COUNT 5: ATTEMPTED FIRST-DEGREE INTENTIONAL HOMICIDE, USE OF A DANGEROUS WEAPON
This was the charge for Rittenhouse shooting Gaige Grosskreutz in the arm seconds after he shot Huber, and as Grosskreutz came toward him holding a pistol. Grosskreutz survived. Video shows Rittenhouse pointing his gun at Grosskreutz and firing a single round.
The charge carries a maximum sentence of 60 years. The weapons modifier would have added up to five more years.
The jury also was given the option of considering second-degree attempted intentional homicide and first-degree reckless endangerment charges.
The possible punishment for attempted second-degree intentional homicide is 30 years. Attempted first-degree reckless endangerment is punishable by up to 12 1/2 years.
COUNT 6: POSSESSION OF A DANGEROUS WEAPON BY A PERSON UNDER 18
The judge dismissed this charge on Monday.
Rittenhouse was armed with an AR-style semi-automatic rifle. He was 17 years old on the night of the shootings. Wisconsin law prohibits minors from possessing firearms except for hunting or when supervised by an adult in target practice or instruction in the proper use of a dangerous weapon. Rittenhouse’s attorneys argued that another subsection of the law, regarding short-barreled rifles, provided grounds for dismissing the charge.
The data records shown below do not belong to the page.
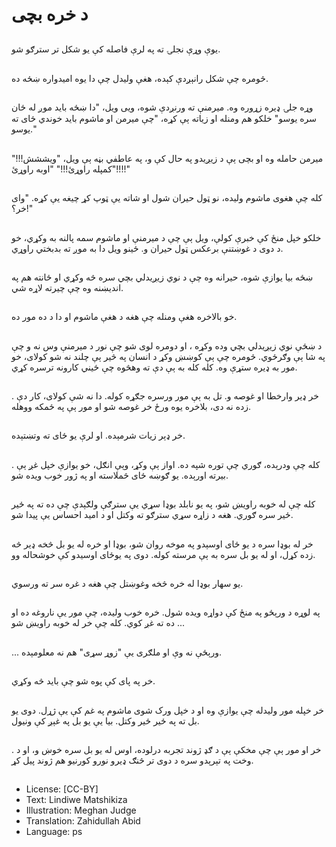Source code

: # د خره بچی

##
یوې وړې نجلۍ ته په لرې فاصله کې یو شکل تر سترګو شو.

##
څومره چې شکل رانېږدې کېده، هغې ولیدل چې دا یوه امیدواره ښځه ده.

##
وړه جلۍ ډيره زړوره وه. میرمنې ته ورنږدې شوه، ويی ویل، "دا ښځه باید موږ له ځان سره یوسو" خلکو هم ومنله او زیاته ېې کړه، "چې میرمن او ماشوم باید خوندي ځای ته یوسو."

##
میرمن حامله وه او بچی ېې د زیږیدو په حال کې و، په عاطفي بڼه ېې ویل، "ویششش!!!"
"کمپله راوړئ!!!" "اوبه راوړئ!!!!"

##
کله چې هغوی ماشوم ولیده، نو ټول حیران شول او شاته یې ټوپ کړ چیغه یې کړه. "وای خر؟!"

##

خلکو خپل منځ کې خبرې کولې، ویل ېې چې د میرمنې او ماشوم سمه پالنه به وکړي، خو د دوی د غوښتنې برعکس ټول حیران و. ځینو ویل دا به موږ ته بدبختي راوړي.

##
ښځه بیا یوازې شوه، حیرانه وه چې د نوي زیږیدلي بچي سره څه وکړي او ځانته هم په اندیښنه وه چې چیرته لاړه شي.

##
خو بالاخره هغې ومنله چې هغه د هغې ماشوم او دا د ده مور ده.

##
د ښځې نوي زیږیدلي بچي وده وکړه ، او دومره لوی شو چې نور د میرمنې وس نه و چې په شا ېې وګرځوي. څومره چې ېې کوښښ وکړ د انسان په څير ېې چلند نه شو کولای، خو مور به ډيره ستړې وه. کله کله به ېې دې ته وهڅوه چې ځيني کارونه ترسره کړي.

##
.
خر ډير وارخطا او غوصه و. تل به ېې مور ورسره جګړه کوله. دا نه شې کولای، کار دې زده نه دی، بلاخره یوه ورځ خر غوصه شو او مور ېې په ځمکه ووهله.

##
خر ډېر زیات شرمېده. او لرې یو ځای ته وتښتېده.

##
.
کله چې ودرېده، ګوري چې توره شپه ده. اواز ېې وکړ، وېې انګل، خو یوازې خپل غږ ېې بیرته اورېده. یو ګوښه ځای څملاسته او په ژور خوب ویده شو.

##
کله چې له خوبه راویښ شو، په یو نابلد بوډا سړي یې سترګې ولګېدې چې ده ته په ځیر ځیر سره ګوري. هغه د زاړه سړي سترګو ته وکتل او د امید احساس یې پیدا شو.

##
خر له بوډا سره د یو ځای اوسېدو په موخه روان شو، بوډا او خره له یو بل څخه ډير څه زده کړل، او له یو بل سره به ېې مرسته کوله. دوی په یوځای اوسیدو کې خوشحاله وو.

##
یو سهار بوډا له خره څخه وغوښتل چې هغه د غره سر ته ورسوي.

##
په لوړه د ورېځو په منځ کې دواړه ویده شول. خره خوب وليده، چې مور يې ناروغه ده او ده ته غږ کوي. کله چې خر له خوبه راویښ شو ...

##
... ورېځې نه وې او ملګری یې "زوړ سړی" هم نه معلومېده.

##
خر په پای کې پوه شو چې باید څه وکړي.

##
خر خپله مور ولیدله چې یوازې وه او د خپل ورک شوى ماشوم په غم کې یې ژړل. دوی یو بل ته په ځیر ځیر وکتل. بیا یې یو بل په غېږ کې ونیول.

##
.
خر او مور ېې چې مخکې ېې د ګډ ژوند تجربه درلوده، اوس له یو بل سره خوښ و، او د وخت په تېرېدو سره د دوی تر څنګ ډيرو نورو کورنیو هم ژوند پیل کړ.

##
* License: [CC-BY]
* Text: Lindiwe Matshikiza
* Illustration: Meghan Judge
* Translation: Zahidullah Abid
* Language: ps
Prosecutors argued the defense was misreading the statute, and Schroeder had earlier twice declined to dismiss the charge. But the judge also had said the statute was confusing. After prosecutors conceded that the rifle was not short-barreled, Schroeder dismissed the charge.
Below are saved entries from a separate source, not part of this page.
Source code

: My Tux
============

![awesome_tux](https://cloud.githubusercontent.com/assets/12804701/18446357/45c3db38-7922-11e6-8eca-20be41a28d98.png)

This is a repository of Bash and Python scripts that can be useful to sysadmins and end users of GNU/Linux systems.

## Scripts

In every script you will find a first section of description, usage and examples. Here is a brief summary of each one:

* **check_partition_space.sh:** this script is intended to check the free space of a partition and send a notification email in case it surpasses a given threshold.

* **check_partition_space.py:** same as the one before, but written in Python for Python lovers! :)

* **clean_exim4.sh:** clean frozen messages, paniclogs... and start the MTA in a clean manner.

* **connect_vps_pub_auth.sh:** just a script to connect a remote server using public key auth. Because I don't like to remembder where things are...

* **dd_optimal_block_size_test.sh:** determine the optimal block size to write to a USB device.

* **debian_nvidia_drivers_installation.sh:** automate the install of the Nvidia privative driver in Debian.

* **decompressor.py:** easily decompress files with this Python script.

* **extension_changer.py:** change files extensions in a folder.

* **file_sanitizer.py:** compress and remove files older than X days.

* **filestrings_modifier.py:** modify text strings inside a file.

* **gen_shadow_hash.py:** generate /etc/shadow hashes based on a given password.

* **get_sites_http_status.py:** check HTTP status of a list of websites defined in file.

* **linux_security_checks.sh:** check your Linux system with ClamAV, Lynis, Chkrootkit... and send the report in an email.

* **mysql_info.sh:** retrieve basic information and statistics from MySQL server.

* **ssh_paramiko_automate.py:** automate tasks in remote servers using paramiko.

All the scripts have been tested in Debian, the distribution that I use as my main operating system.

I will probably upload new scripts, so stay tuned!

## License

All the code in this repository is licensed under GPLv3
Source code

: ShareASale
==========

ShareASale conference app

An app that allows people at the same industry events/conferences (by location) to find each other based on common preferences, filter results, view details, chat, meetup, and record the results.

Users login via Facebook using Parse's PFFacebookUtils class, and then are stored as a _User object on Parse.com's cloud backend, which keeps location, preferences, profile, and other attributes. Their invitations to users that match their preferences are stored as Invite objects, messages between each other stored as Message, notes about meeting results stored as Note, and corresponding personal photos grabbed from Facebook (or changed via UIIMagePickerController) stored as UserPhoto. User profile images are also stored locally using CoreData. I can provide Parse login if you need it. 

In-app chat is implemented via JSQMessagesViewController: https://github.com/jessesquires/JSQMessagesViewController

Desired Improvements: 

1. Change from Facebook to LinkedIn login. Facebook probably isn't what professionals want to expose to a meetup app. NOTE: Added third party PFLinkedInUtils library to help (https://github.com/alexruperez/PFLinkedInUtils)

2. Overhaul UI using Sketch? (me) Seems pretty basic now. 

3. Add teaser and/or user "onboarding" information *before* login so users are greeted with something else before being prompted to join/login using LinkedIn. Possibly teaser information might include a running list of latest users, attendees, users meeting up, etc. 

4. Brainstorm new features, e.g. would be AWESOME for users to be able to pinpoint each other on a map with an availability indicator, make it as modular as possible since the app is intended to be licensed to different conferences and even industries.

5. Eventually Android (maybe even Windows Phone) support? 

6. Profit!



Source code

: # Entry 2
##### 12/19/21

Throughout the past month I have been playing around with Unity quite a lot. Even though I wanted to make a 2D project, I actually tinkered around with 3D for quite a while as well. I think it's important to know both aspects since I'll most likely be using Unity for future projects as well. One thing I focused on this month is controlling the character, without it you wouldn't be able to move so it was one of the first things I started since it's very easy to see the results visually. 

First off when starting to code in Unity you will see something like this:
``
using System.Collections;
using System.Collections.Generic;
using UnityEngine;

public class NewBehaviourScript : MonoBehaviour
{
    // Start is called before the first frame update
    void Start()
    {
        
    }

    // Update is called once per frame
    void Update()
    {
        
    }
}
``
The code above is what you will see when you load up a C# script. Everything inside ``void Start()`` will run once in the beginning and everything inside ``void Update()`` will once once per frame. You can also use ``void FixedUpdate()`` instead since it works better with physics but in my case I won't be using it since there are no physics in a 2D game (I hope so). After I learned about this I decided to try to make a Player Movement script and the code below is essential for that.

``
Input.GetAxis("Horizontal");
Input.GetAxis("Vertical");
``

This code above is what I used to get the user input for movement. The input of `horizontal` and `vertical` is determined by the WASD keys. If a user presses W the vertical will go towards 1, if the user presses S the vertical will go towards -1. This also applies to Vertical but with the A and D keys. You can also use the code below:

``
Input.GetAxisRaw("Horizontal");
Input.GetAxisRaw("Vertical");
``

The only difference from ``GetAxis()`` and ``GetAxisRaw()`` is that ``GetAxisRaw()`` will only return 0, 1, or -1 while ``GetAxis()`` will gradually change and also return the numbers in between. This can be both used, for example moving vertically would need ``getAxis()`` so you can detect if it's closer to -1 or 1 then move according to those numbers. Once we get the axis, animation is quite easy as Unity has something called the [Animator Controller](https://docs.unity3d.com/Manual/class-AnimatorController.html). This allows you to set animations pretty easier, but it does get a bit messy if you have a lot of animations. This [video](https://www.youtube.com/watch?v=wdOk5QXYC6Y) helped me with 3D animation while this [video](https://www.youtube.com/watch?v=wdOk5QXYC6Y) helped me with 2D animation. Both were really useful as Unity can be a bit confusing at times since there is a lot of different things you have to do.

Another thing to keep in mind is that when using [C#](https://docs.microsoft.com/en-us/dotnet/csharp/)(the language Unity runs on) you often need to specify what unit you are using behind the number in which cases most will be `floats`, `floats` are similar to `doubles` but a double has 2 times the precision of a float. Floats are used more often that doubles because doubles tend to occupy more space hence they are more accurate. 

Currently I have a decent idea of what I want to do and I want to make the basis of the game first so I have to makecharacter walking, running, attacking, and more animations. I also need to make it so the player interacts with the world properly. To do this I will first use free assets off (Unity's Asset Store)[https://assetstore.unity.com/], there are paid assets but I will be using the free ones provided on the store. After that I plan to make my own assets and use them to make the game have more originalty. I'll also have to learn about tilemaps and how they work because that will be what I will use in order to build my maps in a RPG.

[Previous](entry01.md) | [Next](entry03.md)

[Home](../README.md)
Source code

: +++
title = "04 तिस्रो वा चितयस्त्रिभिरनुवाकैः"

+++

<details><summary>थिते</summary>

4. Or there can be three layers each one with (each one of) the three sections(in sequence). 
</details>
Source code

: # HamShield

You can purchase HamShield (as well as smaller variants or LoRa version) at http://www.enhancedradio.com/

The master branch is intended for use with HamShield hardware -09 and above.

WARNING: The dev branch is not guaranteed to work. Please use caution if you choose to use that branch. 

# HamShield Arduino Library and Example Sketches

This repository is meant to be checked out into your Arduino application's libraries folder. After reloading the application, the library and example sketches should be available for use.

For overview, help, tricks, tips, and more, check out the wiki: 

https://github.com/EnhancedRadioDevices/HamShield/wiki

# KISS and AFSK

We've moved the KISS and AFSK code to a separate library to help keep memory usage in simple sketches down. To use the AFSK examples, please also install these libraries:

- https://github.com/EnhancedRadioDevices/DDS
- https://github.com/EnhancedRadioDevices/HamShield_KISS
COUNT 7: FAILURE TO COMPLY WITH AN EMERGENCY ORDER FROM STATE OR LOCAL GOVERNMENT
Rittenhouse was charged with being out on the streets after an 8 p.m. curfew imposed by the city, a minor offense that carries a fine of up to $200. The judge dismissed this charge during the trial, saying the prosecution didn’t offer enough evidence to prove it.